12.3 The Pros and Cons of Field Research

Field research allows researchers to gain firsthand experience and knowledge about the people, events, and processes that they study. No other method offers quite the same kind of close-up lens on everyday life. This close-up on everyday life means that field researchers can obtain very detailed data about people and processes, perhaps more detailed than they can obtain using any other method.

Additionally, field research is an excellent method for understanding the role of social context in shaping people’s lives and experiences. It enables a greater understanding of the intricacies and complexities of daily life. Field research may also uncover elements of people’s experiences or of group interactions of which we were not previously aware. This, in particular, is a unique strength of field research. With other methods, such as interviews and surveys, we certainly cannot expect a respondent to answer a question to which they do not know the answer or to provide us with information of which they are not aware. And because field research typically occurs over an extended period of time, social facts that may not be immediately revealed to a researcher, but that are discovered over time, can be uncovered during the course of a field research project.

The major benefits of field research are:

  1. It yields very detailed data.
  2. It emphasizes the role and relevance of social context.
  3. It can uncover social facts that may not be immediately obvious, or of which research participants may be unaware.

On the other hand, the fact that field researchers collect very detailed data does come at a cost. Because a field researcher’s focus is so detailed, it is, by necessity, also somewhat narrow. Field researchers simply are not able to gather data from as many individuals as, say, a survey researcher can reach. Indeed, field researchers generally sacrifice breadth in exchange for depth. Related to this point is the fact that field research is extremely time intensive.

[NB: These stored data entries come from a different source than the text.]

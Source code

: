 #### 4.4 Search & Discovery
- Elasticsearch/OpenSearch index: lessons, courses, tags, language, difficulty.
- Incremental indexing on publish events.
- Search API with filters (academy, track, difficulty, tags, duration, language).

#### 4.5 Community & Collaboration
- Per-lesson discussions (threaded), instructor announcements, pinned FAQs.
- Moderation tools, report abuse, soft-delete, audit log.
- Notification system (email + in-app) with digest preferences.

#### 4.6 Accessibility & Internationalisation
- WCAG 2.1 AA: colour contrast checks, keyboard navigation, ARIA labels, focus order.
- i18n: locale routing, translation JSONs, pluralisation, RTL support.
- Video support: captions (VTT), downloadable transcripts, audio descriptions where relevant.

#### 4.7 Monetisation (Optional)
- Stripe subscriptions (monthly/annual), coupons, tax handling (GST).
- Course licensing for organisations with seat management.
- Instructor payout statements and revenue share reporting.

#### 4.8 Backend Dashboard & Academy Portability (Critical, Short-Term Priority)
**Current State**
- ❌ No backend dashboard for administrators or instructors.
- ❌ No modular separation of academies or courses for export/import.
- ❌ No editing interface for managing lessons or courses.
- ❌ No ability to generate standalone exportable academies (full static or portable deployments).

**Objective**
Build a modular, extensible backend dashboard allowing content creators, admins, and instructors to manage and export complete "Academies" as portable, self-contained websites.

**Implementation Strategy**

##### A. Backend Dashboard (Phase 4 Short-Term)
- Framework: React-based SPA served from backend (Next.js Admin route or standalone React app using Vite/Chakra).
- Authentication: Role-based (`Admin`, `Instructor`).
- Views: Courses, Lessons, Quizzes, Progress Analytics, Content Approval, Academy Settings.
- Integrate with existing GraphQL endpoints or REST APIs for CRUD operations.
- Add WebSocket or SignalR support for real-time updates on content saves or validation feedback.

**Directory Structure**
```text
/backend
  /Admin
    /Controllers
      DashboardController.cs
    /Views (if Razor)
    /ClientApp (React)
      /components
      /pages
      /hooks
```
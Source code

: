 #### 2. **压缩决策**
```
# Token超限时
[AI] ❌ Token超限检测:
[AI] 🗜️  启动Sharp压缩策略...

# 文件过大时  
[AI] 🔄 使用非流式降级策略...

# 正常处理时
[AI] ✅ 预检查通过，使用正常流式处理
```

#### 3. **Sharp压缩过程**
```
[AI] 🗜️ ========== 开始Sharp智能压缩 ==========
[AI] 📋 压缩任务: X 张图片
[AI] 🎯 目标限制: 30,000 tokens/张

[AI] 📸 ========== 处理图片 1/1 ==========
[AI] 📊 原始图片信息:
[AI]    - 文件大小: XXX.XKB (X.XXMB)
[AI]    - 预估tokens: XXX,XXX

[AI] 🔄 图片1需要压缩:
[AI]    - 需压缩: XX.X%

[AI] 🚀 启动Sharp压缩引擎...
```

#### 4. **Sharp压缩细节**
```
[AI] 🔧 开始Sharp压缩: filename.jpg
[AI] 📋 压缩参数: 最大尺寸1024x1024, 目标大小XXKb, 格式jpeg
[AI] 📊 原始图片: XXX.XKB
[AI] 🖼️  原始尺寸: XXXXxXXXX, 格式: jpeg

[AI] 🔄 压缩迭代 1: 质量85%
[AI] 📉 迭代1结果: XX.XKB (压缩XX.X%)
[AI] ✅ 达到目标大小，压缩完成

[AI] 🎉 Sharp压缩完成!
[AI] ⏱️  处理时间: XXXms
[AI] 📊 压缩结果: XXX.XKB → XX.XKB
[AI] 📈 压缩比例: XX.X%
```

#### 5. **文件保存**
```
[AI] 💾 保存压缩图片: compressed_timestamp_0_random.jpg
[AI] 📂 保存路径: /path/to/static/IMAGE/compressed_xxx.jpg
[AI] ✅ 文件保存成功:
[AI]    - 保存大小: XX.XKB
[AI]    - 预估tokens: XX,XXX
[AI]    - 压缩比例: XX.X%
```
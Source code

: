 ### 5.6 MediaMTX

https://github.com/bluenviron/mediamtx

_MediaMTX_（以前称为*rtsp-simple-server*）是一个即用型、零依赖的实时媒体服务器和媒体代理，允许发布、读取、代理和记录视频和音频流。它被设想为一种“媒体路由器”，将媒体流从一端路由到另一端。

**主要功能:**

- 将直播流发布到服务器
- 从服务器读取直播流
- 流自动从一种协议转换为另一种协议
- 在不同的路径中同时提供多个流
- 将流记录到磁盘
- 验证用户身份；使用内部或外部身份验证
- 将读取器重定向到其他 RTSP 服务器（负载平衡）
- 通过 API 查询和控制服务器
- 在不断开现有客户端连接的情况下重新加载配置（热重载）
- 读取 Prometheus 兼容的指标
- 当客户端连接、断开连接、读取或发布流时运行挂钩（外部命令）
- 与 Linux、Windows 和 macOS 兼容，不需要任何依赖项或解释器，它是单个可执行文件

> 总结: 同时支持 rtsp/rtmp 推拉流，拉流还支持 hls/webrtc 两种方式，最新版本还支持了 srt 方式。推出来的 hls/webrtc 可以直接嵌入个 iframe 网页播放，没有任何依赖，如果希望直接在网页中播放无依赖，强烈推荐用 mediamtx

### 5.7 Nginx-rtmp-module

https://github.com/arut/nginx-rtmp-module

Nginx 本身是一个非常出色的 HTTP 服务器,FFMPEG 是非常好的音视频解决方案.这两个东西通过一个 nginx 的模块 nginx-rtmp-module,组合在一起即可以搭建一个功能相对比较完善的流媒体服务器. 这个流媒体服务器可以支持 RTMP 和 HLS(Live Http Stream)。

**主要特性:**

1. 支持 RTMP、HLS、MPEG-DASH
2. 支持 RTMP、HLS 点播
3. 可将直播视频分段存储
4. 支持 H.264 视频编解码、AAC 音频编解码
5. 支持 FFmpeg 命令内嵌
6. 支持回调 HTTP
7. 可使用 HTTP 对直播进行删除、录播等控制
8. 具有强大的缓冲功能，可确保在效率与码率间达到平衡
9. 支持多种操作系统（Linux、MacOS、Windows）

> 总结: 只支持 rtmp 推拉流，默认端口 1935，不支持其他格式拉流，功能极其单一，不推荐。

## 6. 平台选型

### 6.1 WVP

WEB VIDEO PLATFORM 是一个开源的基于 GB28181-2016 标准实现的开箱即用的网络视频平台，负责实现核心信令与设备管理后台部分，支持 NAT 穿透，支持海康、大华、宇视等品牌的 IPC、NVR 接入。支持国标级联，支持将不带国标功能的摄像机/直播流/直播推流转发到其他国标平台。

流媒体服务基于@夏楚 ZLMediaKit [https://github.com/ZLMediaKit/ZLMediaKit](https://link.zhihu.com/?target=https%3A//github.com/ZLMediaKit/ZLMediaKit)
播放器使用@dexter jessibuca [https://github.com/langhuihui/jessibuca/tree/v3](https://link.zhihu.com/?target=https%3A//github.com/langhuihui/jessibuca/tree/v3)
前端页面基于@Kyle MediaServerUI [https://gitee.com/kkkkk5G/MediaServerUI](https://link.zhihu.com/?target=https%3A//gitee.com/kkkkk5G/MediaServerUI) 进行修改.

Field research can also be emotionally taxing. It requires, to a certain extent, the development of a relationship between a researcher and her participants. However, if interviews and field research both require relationship development, you might say that interviews are more like casual dating while field research is more like a full-blown, committed marriage.

The relationships you develop as a field researcher are sustained over a much longer period than the hour or two it might take you to conduct an interview. Not only do the relationships last longer, but they are also more intimate. On the plus side, these relationships can be very rewarding (and yield the rich, detailed data noted as a strength in the preceding discussion). But, as in any relationship, field researchers experience not just the highs but also the lows of daily life and interactions. And participating in day-to-day life with one’s research subjects can result in some tricky ethical quandaries (see Chapter 2 “Ethics in Research” for a discussion of some of these quandaries). It can also be a challenge if your aim is to observe as “objectively” as possible.

Finally, documentation can be challenging for field researchers. Whereas survey researchers provide questionnaires for research participants to complete, and interviewers have recordings, field researchers generally have only themselves to rely on for documenting what they observe. This challenge becomes immediately apparent upon entering the field. It may not be possible to take field notes as you observe, nor will you necessarily know which details to document or which will become the most important details to have noted. And when you take notes after some observation, you may not recall everything exactly as you saw it when you were there. The weaknesses of field research include that:

  1. it may lack breadth; gathering very detailed information means being unable to gather data from a very large number of people or groups;
  2. it may be emotionally taxing; and
  3. documenting observations may be more challenging than with other methods.